Where, X = Equivalency point or point of indifference or break even EBIT level

I_{1} = Interest under alternative financial plan 1

I_{2} = Interest under alternative financial plan 2.

T = Tax rate

PD = Preference dividend

SF = Sinking fund obligations

s_{1} = Number of equity shares or amount of share capital under plan 1.

s_{2} = Number of equity shares or amount of share capital under plan 2.

**Illustration 1: **

A company has the choice for raising an additional sum of Rs. 20,00,000 either by raising a 10% debt or by issue of additional equity shares of Rs. 100 each at par. The present capital structure of the company consists of 2,00,000 equity shares of Rs. 100 each and no debt.
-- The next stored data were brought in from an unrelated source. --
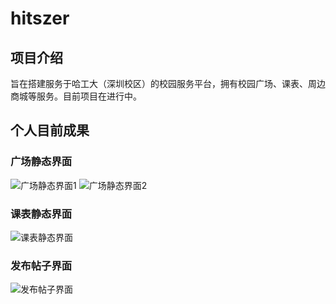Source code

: # hitszer
## 项目介绍
旨在搭建服务于哈工大（深圳校区）的校园服务平台，拥有校园广场、课表、周边商城等服务。目前项目在进行中。
## 个人目前成果
### 广场静态界面
![广场静态界面1](https://6465-demo-2ggbh68sd70c1991-1305073910.tcb.qcloud.la/gxy_%E7%95%8C%E9%9D%A2/%E7%95%8C%E9%9D%A21.PNG?sign=50a1e4b0577b0060f1072d9a2177b6eb&t=1617000155)
![广场静态界面2](https://6465-demo-2ggbh68sd70c1991-1305073910.tcb.qcloud.la/gxy_%E7%95%8C%E9%9D%A2/%E7%95%8C%E9%9D%A22.PNG?sign=3960552e632e7a333c1542a2ceac7646&t=1617000210)
### 课表静态界面
![课表静态界面](https://6465-demo-2ggbh68sd70c1991-1305073910.tcb.qcloud.la/gxy_%E7%95%8C%E9%9D%A2/%E8%AF%BE%E8%A1%A8%E7%95%8C%E9%9D%A2.PNG?sign=8acd44c86738e679a783b09fab5ab090&t=1617000248)
### 发布帖子界面
![发布帖子界面](https://6465-demo-2ggbh68sd70c1991-1305073910.tcb.qcloud.la/gxy_%E7%95%8C%E9%9D%A2/%E5%8F%91%E5%B8%83%E5%B8%96%E5%AD%90%E7%95%8C%E9%9D%A2.PNG?sign=bd084702a5e650020065d6da4a628e5e&t=1617000301)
At what level of earnings before interest and tax (EBIT) after the new funds are raised, would earnings per share (EPS) be the same whether new funds are raised either by raising debt or issue of equity shares? Also determine the level of EBIT at which Uncommitted Earnings Per Share (UEPS) would be the same, if sinking fund obligations amount to Rs. 2,00,000 per year.

**Assume a 50% tax rate:**

**Solution: **

**(a) The level of EBIT where EPS will be equal under both the alternatives can be computed with the help of the following formula: **

(X – I_{1}) × (1 – T) – PD/S_{1} = (X -I_{2}) × (1 – T) – PD/S_{2}

Where, X = Indifference level of EBIT

I_{1} and I_{2} = Interest under alternatives 1 and 2.

T = Tax rate

PD = Preference dividend

S_{1} and S_{2} = Number of equity shares under alternatives 1 and 2

(X – 2,00,000) × (1 – 0.5) – 0/2,00,000 = (X – 0) × (1 – 0.5) – 0/2,20,000

0.5X – 1,00,000/2,00,000 = 0.5X-0/2,20,000

0.5X-1,00,000/20 = 0.5X/22

11X-22,00,000 = 10X

X = 22,00,000

Thus, at a level of EBIT of Rs. 22,00,000 EPS will be the same under both the alternatives.

**(b) The level of EBIT where UEPS will be the same can be computed as: **

(X-I_{1})(1-T)-PD-SF/S_{1 }= (X-I_{2})(1-T)-PD-SF/S_{2}

Where, SF = Sinking fund obligations

(X – 2,00,000) (1 – 0.5) – 0 – 2,00,000/2,00,000 = (X – 0) (1 – 0.5) – 0 – 0/2,20,000

.5X – 3,00,000/20 = 0.5X – 0/22

11X – 66,00,000 = 10X

X = 66,00,000

Thus, at a level of EBIT of Rs. 66,00,000, Uncommitted Earnings Per Share (UEPS) will be the same under both alternatives.